By a singular coincidence, within a few days after receiving this letter, the author met with a niece of Flinders, in humble circumstances, applying for a passage to Australia at Mrs. Chisholm's.



whose labours profit, but whose merits are scarcely known to thousands of the educated among Australian colonists. There is scarcely a petty town in France in which a monument has not been erected to some hero of the hour—sometimes a poet or historian, more often a successful soldier; but even privateers and pirates have been so honoured. Some Lincolnshire patriot might spare enough to give a tablet to Flinders and Bass in Donnington Church.



1806 to 1809.



NYAPTAIN BLIGH appears to have received his appointment as

Governor of New South Wales as a reward for his gallant conduct in successfully conducting an open boat, with eighteen companions in misfortune, scantily provided with food and water, 3,618 miles, to the Island of Timor, without the loss of a single man, after being cast adrift by the mutineers of the Bounty. No man could be more unfit for such an office. But governors are appointed for the oddest reasons : sometimes because they are distinguished soldiers or sailors ; sometimes because they have written a timely book or pamphlet ; often because they are related to some great personage, and, being in debt, want an opportunity for saving money : but, no matter for what cause, or by what influence, a governor is appointed; the most important quality of all, the temper of the candidate, is seldom taken into account; and yet in the governor of a colony no talents can compensate for a violent or spiteful temper.

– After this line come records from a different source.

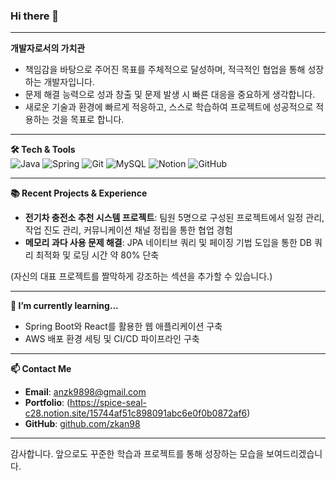 ### Hi there 👋

---

**개발자로서의 가치관**  
- 책임감을 바탕으로 주어진 목표를 주체적으로 달성하며, 적극적인 협업을 통해 성장하는 개발자입니다.
- 문제 해결 능력으로 성과 창출 및 문제 발생 시 빠른 대응을 중요하게 생각합니다.
- 새로운 기술과 환경에 빠르게 적응하고, 스스로 학습하여 프로젝트에 성공적으로 적용하는 것을 목표로 합니다.

---

**🛠 Tech & Tools**  
![Java](https://img.shields.io/badge/Java-007396?style=flat&logo=java&logoColor=white)
![Spring](https://img.shields.io/badge/Spring-6DB33F?style=flat&logo=spring&logoColor=white)
![Git](https://img.shields.io/badge/Git-F05032?style=flat&logo=git&logoColor=white)
![MySQL](https://img.shields.io/badge/MySQL-4479A1?style=flat&logo=mysql&logoColor=white)
![Notion](https://img.shields.io/badge/Notion-000000?style=flat&logo=notion&logoColor=white)
![GitHub](https://img.shields.io/badge/GitHub-181717?style=flat&logo=github&logoColor=white)

---

**📚 Recent Projects & Experience**  
- **전기차 충전소 추천 시스템 프로젝트**: 팀원 5명으로 구성된 프로젝트에서 일정 관리, 작업 진도 관리, 커뮤니케이션 채널 정립을 통한 협업 경험  
- **메모리 과다 사용 문제 해결**: JPA 네이티브 쿼리 및 페이징 기법 도입을 통한 DB 쿼리 최적화 및 로딩 시간 약 80% 단축

(자신의 대표 프로젝트를 짤막하게 강조하는 섹션을 추가할 수 있습니다.)

---

**🌱 I’m currently learning...**  
- Spring Boot와 React를 활용한 웹 애플리케이션 구축  
- AWS 배포 환경 세팅 및 CI/CD 파이프라인 구축

---

**📫 Contact Me**  
- **Email**: anzk9898@gmail.com  
- **Portfolio**: (https://spice-seal-c28.notion.site/15744af51c898091abc6e0f0b0872af6)
- **GitHub**: [github.com/zkan98](https://github.com/zkan98)

---

감사합니다. 앞으로도 꾸준한 학습과 프로젝트를 통해 성장하는 모습을 보여드리겠습니다.
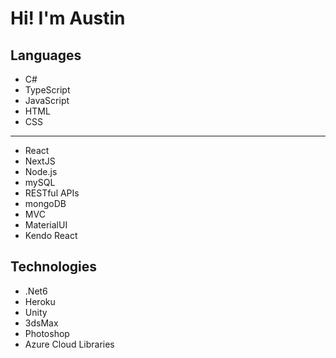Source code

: # Hi! I'm Austin

## Languages
* C# 
* TypeScript
* JavaScript
* HTML
* CSS
---
* React
* NextJS
* Node.js
* mySQL
* RESTful APIs
* mongoDB
* MVC
* MaterialUI
* Kendo React

## Technologies
* .Net6
* Heroku
* Unity
* 3dsMax
* Photoshop
* Azure Cloud Libraries
  

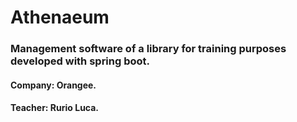 # Athenaeum

### Management software of a library for training purposes developed with spring boot.


#### Company: Orangee.
#### Teacher: Rurio Luca.
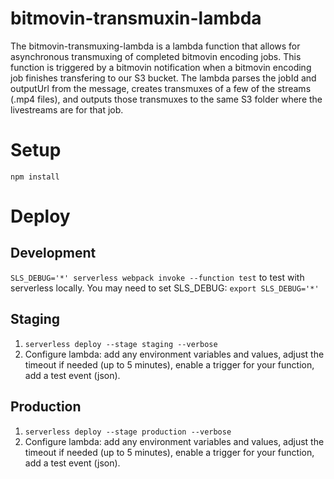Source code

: # bitmovin-transmuxin-lambda
 The bitmovin-transmuxing-lambda is a lambda function that allows for asynchronous transmuxing of completed bitmovin encoding jobs.  This function is triggered by a bitmovin notification when a bitmovin encoding job finishes transfering to our S3 bucket.  The lambda parses the jobId and outputUrl from the message, creates transmuxes of a few of the streams (.mp4 files), and outputs those transmuxes to the same S3 folder where the livestreams are for that job.
 
# Setup

`npm install`

# Deploy

## Development

`SLS_DEBUG='*' serverless webpack invoke --function test` to test with serverless locally. You may need to set SLS_DEBUG: `export SLS_DEBUG='*'`

## Staging

1. `serverless deploy --stage staging --verbose`
1. Configure lambda: add any environment variables and values, adjust the timeout if needed (up to 5 minutes), enable a trigger for your function, add a test event (json).

## Production

1. `serverless deploy --stage production --verbose`
1. Configure lambda: add any environment variables and values, adjust the timeout if needed (up to 5 minutes), enable a trigger for your function, add a test event (json).
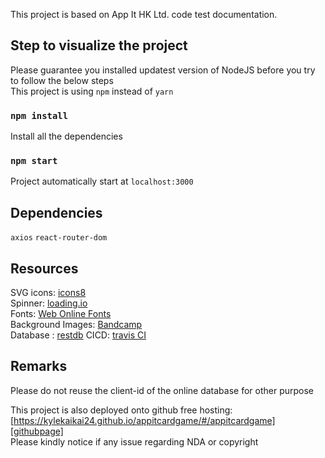 This project is based on App It HK Ltd. code test documentation.

## Step to visualize the project

Please guarantee you installed updatest version of NodeJS before you try to follow the below steps  
This project is using `npm` instead of `yarn`

### `npm install`

Install all the dependencies

### `npm start`

Project automatically start at `localhost:3000`

## Dependencies

`axios` `react-router-dom`

## Resources

SVG icons: [icons8][icons8site]  
Spinner: [loading.io][loadingio]  
Fonts: [Web Online Fonts][webonlinefonts]  
Background Images: [Bandcamp][bandcamp]  
Database : [restdb][restdbsite]
CICD: [travis CI][travisci]

## Remarks

Please do not reuse the client-id of the online database for other purpose

This project is also deployed onto github free hosting: [https://kylekaikai24.github.io/appitcardgame/#/appitcardgame][githubpage]  
Please kindly notice if any issue regarding NDA or copyright

[icons8site]: https://icons8.com/icons/
[webonlinefonts]: https://www.onlinewebfonts.com/download/6c231d42868e5c7826ac7c8607d428cb
[bandcamp]: https://daily.bandcamp.com/lists/outer-space-ambient-list
[restdbsite]: https://restdb.io/
[githubpage]: https://kylekaikai24.github.io/appitcardgame/#/appitcardgame
[loadingio]: https://loading.io/
[travisci]: https://travis-ci.com/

Bligh had a very difficult task to perform : almost the only unconvicted colonists were the military and civil officers, and their relatives, who formed a sort of Venetian oligarchy of government and trade, and who, beside enjoying the lion's share of grants of land and use of labour, had been accustomed to share with previous governors, at a price arbitrarily imposed upon the importers, the cargoes of vessels as they arrived, and enjoy the profits derived from distributing articles

in demand among the unprivileged settlers at a monopoly tariff. Spirits formed a principal part of these cargoes, and it became the interest of every civil and military officer in the colony that the settlers, free and bond, should drink as much spirits as possible. Bligh brought out instructions to put down this traffic. Hence his immediate unpopularity. But he was a specimen of the naval captain now happily nearly extinct — violent in temper, coarse in language, hating the military, and despising civilians. To those of the humblest class who cringed before him he could be generous of public land and public money; but to those who dared resist, or even in the slightest degree question, his authority, he was implacable.

At an earlier period in the career of the colony no one would have ventured to question his acts, however tyrannical; but in 1806 the character of the settlement was slowly changing.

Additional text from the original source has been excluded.